Witchy Tools: Making Magic with Mundane Objects

Witchy Tools: Making Magic with Mundane Objects July 24, 2015

I’ve always been a bit lazy when it comes to my magical practice. Well, perhaps “lazy” isn’t the right word… “practical” is probably a better fit. I keep a small dresser as an altar, and it also doubles as storage space for my magical tools. Since I long ago realized that, although deeply influenced by Wicca, my witchcraft not Wiccan, and is better described as “goddess centric”, the tools on my altar aren’t always the “traditional” craft tools one would expect: I do have a pentacle on my altar, a symbol I find resonant for many reasons (but that’s another post), but it’s carved on the box that holds my tarot cards, not a separate ornament devoted to exclusive use as an altar pentacle. I no longer use a wand, and although I have a blade I refer to as my athame, I rarely dig it out from the drawer where it lives. The chalice I picked up in Egypt shattered years ago, although I do sometimes use a bowl to stand in for the water element…but I also use the same bowl as a candle holder and an offering dish, depending on what I’m doing.

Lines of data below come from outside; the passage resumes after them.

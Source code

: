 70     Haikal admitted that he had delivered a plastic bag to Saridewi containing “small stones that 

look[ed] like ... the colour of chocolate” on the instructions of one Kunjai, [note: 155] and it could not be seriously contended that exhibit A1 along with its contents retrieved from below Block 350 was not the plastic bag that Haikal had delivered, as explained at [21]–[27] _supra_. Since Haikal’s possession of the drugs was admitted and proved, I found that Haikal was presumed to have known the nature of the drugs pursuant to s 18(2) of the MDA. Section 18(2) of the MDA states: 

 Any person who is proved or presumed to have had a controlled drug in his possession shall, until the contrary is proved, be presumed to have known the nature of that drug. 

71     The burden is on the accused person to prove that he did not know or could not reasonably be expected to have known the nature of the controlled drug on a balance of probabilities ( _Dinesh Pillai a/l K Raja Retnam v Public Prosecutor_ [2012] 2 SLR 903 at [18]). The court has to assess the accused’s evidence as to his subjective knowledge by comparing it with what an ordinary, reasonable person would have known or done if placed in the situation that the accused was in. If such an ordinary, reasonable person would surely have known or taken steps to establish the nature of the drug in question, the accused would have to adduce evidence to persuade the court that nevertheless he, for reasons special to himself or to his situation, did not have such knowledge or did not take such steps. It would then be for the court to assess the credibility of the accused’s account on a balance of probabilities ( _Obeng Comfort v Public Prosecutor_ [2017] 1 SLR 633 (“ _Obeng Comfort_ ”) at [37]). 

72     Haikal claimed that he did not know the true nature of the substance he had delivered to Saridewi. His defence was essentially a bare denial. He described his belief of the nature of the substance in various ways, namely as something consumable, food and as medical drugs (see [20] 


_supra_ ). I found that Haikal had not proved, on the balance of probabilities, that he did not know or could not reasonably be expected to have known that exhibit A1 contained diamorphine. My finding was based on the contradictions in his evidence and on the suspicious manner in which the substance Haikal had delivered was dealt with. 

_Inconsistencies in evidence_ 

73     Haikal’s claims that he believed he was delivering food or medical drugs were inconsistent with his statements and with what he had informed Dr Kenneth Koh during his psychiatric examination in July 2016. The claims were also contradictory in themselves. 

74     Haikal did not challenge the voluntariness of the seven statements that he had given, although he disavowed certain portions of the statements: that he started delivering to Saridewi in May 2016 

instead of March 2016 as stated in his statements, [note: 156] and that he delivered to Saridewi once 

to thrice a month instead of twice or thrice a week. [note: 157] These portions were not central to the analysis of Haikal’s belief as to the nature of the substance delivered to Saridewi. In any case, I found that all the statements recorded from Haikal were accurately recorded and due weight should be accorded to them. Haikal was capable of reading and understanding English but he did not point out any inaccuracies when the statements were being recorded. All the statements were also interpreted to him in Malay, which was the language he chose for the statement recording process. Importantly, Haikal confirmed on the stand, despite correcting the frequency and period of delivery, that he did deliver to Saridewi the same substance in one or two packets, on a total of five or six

My spells and magical workings rely heavily on divination, fire, and intent, and I usually grab whichever tools make intuitive sense in the moment. My tarot decks, spell candles, essential oils, stones, and other items reside in the altar, reserved exclusively for my use.

But when I need things like salt, spices, olive oil, or even scissors, I raid the kitchen cupboards, borrowing what I need before returning it to its mundane home. I know many witches will cringe at the thought of using mundane, unconsecrated objects for a magical purpose, but that’s always been the way I’ve worked. I try to cultivate magic and mindfulness in every aspect of my life, not just when I’m at my altar or standing in circle, and it’s that same view that shapes my use of both magical and mundane tools for magical purposes. I strive to walk my talk, and for me, that means that I truly accept the magic in every moment, every item, every encounter.

That doesn’t mean I don’t need tools that I keep separate from my mundane life; in fact, because I destroyed one too many pots recently, I’ve decided it’s time to hunt for a small cast iron cauldron for my altar (I had one years ago, but it vanished in one of my college moves). But rather than being motivated by the deep symbolism of the cauldron (as the womb, as the cup of life, as the tool of Cerridwyn and countless witches through the ages), I want one mainly because I need a safe place to tend my fires without destroying more cookware. I’m still aware of the symbolic importance, however, and I’m sure I’ll use the tool in both practical and symbolic ways, but as with anything in my practice, I know I’ll reach for this tool in unexpected ways that feel intuitively right.

 

What motivates your selection and use of certain tools? Are there any “traditional” tools you don’t use?